→ WHAT TO DO: Copy, from the entries below, each line in which the string "interface" appears.
--- START ---
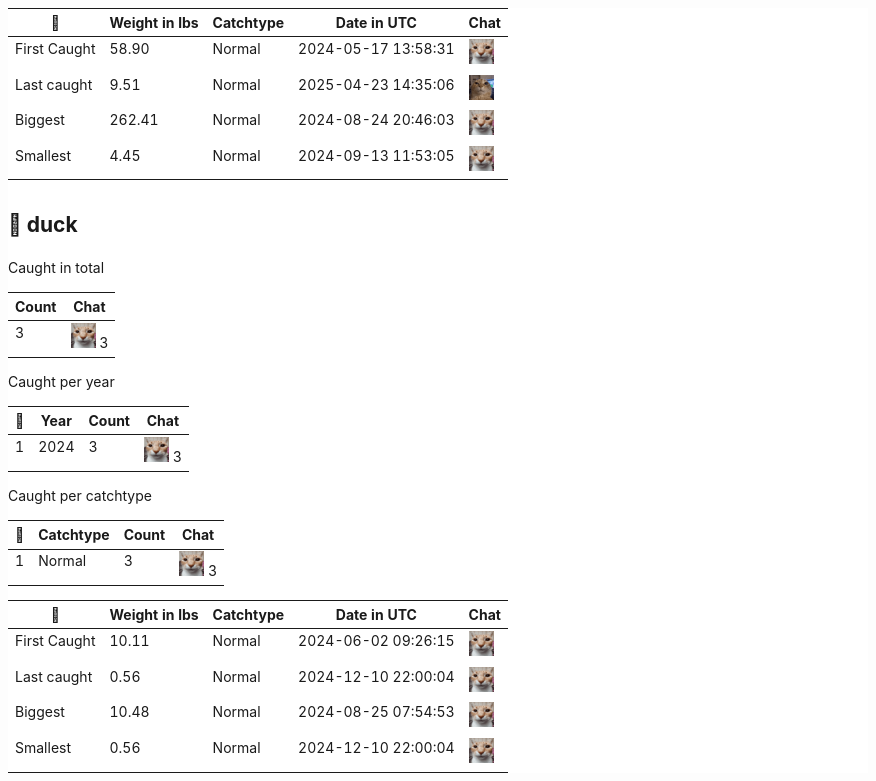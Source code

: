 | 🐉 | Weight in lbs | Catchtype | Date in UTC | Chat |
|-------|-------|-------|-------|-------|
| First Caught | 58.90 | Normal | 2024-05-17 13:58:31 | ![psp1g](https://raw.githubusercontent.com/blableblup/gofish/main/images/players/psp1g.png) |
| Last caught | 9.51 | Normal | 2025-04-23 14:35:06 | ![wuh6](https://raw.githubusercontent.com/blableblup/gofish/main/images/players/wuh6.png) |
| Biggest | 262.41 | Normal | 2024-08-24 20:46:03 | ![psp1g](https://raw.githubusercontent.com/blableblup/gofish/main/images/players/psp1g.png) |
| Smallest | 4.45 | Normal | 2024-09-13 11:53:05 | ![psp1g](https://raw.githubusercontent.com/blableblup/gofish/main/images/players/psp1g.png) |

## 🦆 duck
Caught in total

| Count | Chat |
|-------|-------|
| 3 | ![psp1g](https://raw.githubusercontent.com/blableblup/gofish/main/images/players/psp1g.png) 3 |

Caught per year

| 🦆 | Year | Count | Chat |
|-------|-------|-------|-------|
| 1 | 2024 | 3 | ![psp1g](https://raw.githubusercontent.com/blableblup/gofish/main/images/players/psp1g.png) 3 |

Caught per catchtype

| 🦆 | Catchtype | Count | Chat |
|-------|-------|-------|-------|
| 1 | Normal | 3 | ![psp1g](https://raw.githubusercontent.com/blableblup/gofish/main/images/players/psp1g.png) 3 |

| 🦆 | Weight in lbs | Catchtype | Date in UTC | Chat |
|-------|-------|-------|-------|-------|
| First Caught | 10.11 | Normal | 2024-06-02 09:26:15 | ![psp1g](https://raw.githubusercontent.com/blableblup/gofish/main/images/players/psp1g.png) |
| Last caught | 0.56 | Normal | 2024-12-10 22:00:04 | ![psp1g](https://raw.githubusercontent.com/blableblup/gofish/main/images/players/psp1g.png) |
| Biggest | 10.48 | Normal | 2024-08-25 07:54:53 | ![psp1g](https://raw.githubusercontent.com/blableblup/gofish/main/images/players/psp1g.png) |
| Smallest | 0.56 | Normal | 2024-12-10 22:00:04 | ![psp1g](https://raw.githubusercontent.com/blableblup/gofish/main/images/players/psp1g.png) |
--- END ---
--- START ---
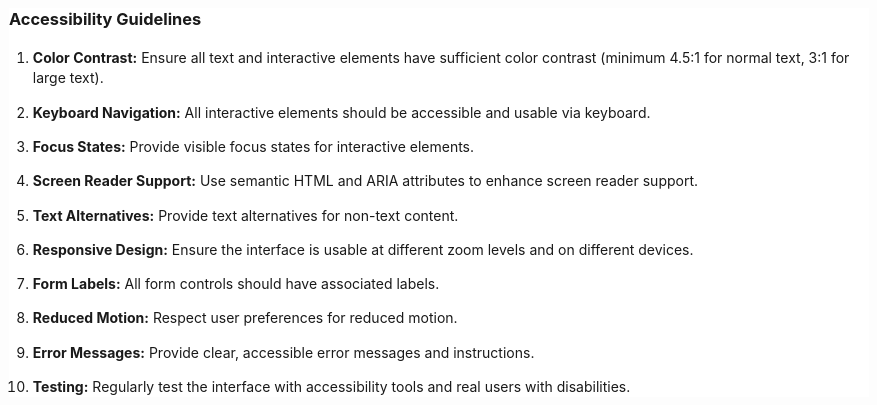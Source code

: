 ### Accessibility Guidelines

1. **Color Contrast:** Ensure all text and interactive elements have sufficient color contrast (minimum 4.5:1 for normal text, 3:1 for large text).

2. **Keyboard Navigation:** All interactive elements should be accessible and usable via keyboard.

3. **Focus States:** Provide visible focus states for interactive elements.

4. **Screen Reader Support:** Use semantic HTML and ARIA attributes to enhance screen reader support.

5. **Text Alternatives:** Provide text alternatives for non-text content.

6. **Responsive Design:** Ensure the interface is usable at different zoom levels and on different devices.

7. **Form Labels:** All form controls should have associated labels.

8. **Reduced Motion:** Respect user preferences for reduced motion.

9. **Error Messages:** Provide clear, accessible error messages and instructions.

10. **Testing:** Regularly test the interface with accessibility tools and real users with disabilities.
--- END ---
--- START ---
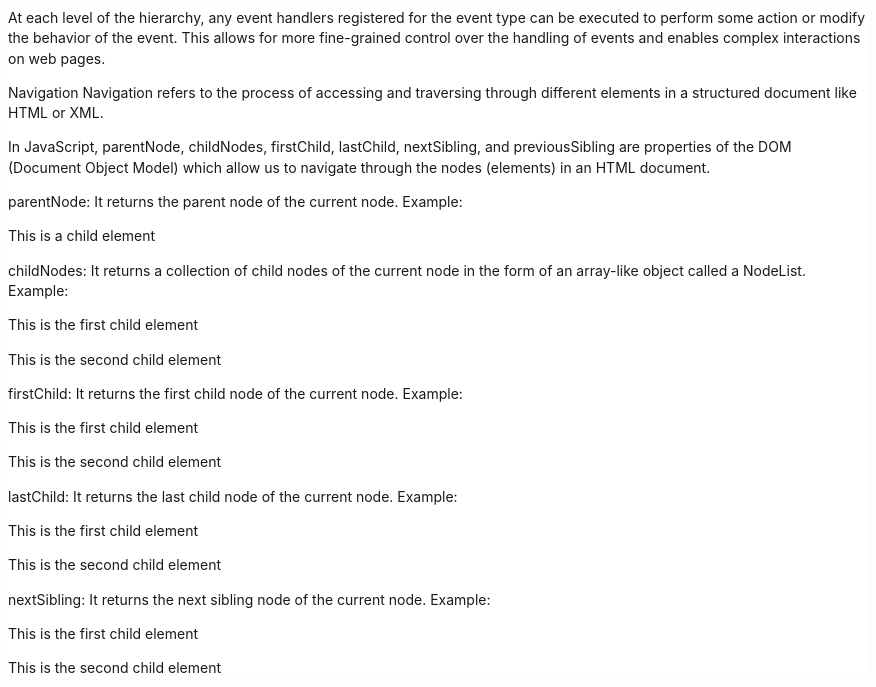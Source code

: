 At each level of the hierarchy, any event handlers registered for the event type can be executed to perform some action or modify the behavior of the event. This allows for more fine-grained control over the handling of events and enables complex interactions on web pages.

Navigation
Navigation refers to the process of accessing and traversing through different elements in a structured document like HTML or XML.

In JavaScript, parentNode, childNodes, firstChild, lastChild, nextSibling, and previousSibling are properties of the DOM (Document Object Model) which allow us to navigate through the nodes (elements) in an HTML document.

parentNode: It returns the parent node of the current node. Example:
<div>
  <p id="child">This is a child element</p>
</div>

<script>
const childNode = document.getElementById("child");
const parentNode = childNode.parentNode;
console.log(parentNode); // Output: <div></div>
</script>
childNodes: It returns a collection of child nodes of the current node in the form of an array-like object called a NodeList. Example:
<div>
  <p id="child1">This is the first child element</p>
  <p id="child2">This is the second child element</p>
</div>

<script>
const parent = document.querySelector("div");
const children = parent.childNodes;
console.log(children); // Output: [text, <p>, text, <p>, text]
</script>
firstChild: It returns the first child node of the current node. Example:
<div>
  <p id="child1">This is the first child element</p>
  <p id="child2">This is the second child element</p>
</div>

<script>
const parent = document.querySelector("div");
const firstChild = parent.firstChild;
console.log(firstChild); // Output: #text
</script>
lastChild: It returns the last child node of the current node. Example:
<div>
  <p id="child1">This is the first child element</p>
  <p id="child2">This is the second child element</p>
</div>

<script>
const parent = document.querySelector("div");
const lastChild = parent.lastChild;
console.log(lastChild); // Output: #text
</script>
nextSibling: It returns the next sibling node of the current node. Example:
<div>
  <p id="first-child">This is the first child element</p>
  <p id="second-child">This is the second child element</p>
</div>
--- END ---
→ EXERCISE RESPONSE:
6. **Responsive Design:** Ensure the interface is usable at different zoom levels and on different devices.
10. **Testing:** Regularly test the interface with accessibility tools and real users with disabilities.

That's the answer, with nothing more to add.